Activity —
When a line in the records contains the string "artisan", copy that line.

____________________

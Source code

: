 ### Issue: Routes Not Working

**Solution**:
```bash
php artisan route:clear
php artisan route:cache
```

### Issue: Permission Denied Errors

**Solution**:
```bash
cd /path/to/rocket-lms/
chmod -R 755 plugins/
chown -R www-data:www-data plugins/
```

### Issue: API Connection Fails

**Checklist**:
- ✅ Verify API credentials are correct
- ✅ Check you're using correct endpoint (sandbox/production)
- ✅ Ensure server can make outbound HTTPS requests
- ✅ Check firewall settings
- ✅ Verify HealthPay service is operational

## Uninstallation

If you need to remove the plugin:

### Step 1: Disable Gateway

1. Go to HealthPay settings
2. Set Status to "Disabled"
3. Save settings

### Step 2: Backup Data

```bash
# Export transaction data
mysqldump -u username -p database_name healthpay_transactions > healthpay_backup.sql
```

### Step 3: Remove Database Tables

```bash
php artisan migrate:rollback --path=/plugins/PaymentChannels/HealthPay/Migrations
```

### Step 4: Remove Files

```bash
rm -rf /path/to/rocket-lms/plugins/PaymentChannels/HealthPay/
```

____________________

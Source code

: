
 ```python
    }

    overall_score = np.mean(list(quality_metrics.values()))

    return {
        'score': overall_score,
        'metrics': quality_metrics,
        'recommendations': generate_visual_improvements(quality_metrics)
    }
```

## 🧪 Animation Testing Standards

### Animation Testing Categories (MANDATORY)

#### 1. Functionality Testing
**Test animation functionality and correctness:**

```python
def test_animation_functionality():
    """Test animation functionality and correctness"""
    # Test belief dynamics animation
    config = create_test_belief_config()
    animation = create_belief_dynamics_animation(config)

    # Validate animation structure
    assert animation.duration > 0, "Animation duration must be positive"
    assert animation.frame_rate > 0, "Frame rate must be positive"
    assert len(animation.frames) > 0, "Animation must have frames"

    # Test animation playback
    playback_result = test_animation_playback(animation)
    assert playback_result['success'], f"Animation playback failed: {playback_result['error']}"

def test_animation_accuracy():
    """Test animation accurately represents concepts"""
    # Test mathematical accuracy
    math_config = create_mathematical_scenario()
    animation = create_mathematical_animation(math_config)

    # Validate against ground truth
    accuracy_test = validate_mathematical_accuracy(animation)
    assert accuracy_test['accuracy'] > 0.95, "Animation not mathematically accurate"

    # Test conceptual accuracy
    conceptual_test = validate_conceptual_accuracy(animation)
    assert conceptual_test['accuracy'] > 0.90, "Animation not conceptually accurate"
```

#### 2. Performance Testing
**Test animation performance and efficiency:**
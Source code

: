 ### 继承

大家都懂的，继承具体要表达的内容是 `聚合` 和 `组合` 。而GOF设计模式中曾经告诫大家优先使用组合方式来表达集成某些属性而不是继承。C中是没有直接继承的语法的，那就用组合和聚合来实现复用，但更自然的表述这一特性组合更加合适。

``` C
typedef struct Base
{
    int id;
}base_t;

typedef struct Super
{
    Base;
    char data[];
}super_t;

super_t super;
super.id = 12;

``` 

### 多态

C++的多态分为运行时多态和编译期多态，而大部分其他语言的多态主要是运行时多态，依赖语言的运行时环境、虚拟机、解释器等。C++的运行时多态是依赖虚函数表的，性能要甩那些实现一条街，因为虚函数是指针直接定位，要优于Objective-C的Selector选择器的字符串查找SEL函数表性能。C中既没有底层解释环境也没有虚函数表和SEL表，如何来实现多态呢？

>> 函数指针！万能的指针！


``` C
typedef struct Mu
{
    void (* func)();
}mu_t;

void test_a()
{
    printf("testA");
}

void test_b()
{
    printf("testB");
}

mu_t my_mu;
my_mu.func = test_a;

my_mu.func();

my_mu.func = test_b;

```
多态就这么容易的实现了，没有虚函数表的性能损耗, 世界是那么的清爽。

____________________

Response area —
php artisan route:clear
php artisan route:cache
php artisan migrate:rollback --path=/plugins/PaymentChannels/HealthPay/Migrations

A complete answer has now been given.